Note #2: As long as I've been using SMS, it has failed to send about half the time. The signal bar will show full strength! yay! Then, when an SMS is sent, the phone will tell me that the message in fact cannot be sent. A few minutes later, caught in a lie, the phone admits to having no signal at all and starts trying to find one.
Note #3: Thermometers are cheap. So are loud bells. Summer happens
every year! So why is it always the customer who discovers it's 80 degrees Fahrenheit inside? Isn't this job #3 after "not on fire" and "power on"?

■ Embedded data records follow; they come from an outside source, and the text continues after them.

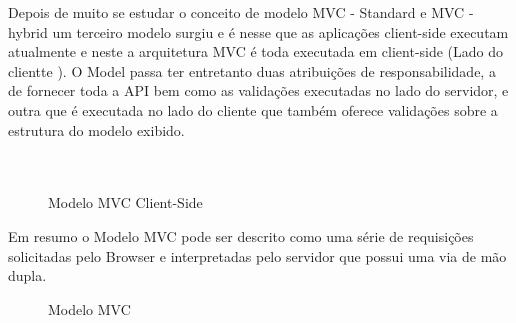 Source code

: Depois de muito se estudar o conceito de modelo MVC - Standard e MVC - hybrid um terceiro modelo surgiu e é nesse que as aplicações client-side executam atualmente e neste a arquitetura
MVC é toda executada em client-side (Lado do clientte ). O Model passa ter entretanto duas atribuições de responsabilidade, a de fornecer toda a API bem como as validações executadas no
lado do servidor, e outra que é executada no lado do cliente que também oferece validações sobre a estrutura do modelo exibido.
\\\\\\
\begin{figure}[ht]
    \centering
    \caption{Modelo MVC Client-Side}
    \label{submeter}
\end{figure}

Em resumo o Modelo MVC pode ser descrito como uma série de requisições solicitadas pelo Browser e interpretadas pelo servidor que possui uma via
de mão dupla.

\begin{figure}[ht]
    \centering
    \caption{Modelo MVC}
    \label{submeter}
\end{figure}


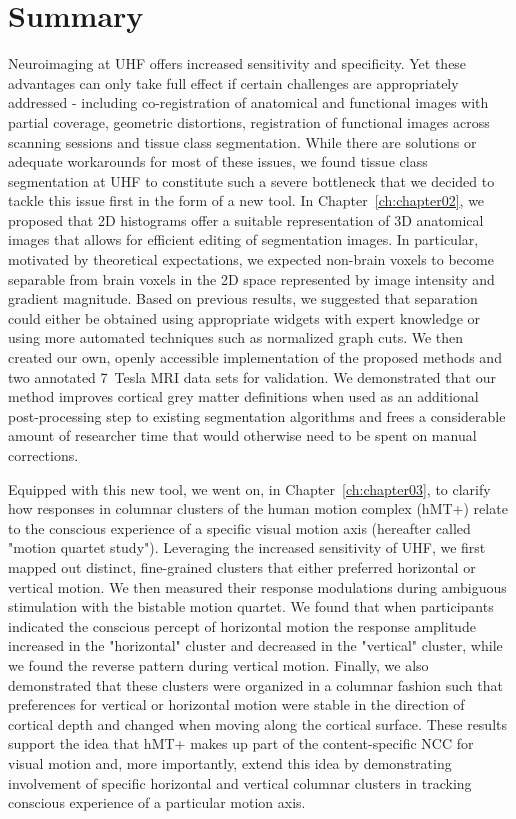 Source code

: \section{Summary}
Neuroimaging at UHF offers increased sensitivity and specificity. Yet these advantages can only take full effect if certain challenges are appropriately addressed - including co-registration of anatomical and functional images with partial coverage, geometric distortions, registration of functional images across scanning sessions and tissue class segmentation. While there are solutions or adequate workarounds for most of these issues, we found tissue class segmentation at UHF to constitute such a severe bottleneck that we decided to tackle this issue first in the form of a new tool. In Chapter~\ref{ch:chapter02}, we proposed that 2D histograms offer a suitable representation of 3D anatomical images that allows for efficient editing of segmentation images. In particular, motivated by theoretical expectations, we expected non-brain voxels to become separable from brain voxels in the 2D space represented by image intensity and gradient magnitude. Based on previous results, we suggested that separation could either be obtained using appropriate widgets with expert knowledge or using more automated techniques such as normalized graph cuts. We then created our own, openly accessible implementation of the proposed methods and two annotated 7~Tesla MRI data sets for validation. We demonstrated that our method improves cortical grey matter definitions when used as an additional post-processing step to existing segmentation algorithms and frees a considerable amount of researcher time that would otherwise need to be spent on manual corrections. 

Equipped with this new tool, we went on, in Chapter~\ref{ch:chapter03}, to clarify how responses in columnar clusters of the human motion complex (hMT+) relate to the conscious experience of a specific visual motion axis (hereafter called "motion quartet study"). Leveraging the increased sensitivity of UHF, we first mapped out distinct, fine-grained clusters that either preferred horizontal or vertical motion. We then measured their response modulations during ambiguous stimulation with the bistable motion quartet. We found that when participants indicated the conscious percept of horizontal motion the response amplitude increased in the "horizontal" cluster and decreased in the "vertical" cluster, while we found the reverse pattern during vertical motion. Finally, we also demonstrated that these clusters were organized in a columnar fashion such that preferences for vertical or horizontal motion were stable in the direction of cortical depth and changed when moving along the cortical surface. These results support the idea that hMT+ makes up part of the content-specific NCC for visual motion and, more importantly, extend this idea by demonstrating involvement of specific horizontal and vertical columnar clusters in tracking conscious experience of a particular motion axis.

Note #4: You're an insurance company. What is it you
do there, exactly?
Note #5: When the page causes a browser to look up DNS for five or six ad services, and won't render the page until this is done, DNS then blocks and the viewer either never sees the page at all or gives up in disgust after a minute or two. I can't see how this benefits the advertiser or the website owner or anyone, really. Why even use hostnames? Why a duck? Why not a chicken?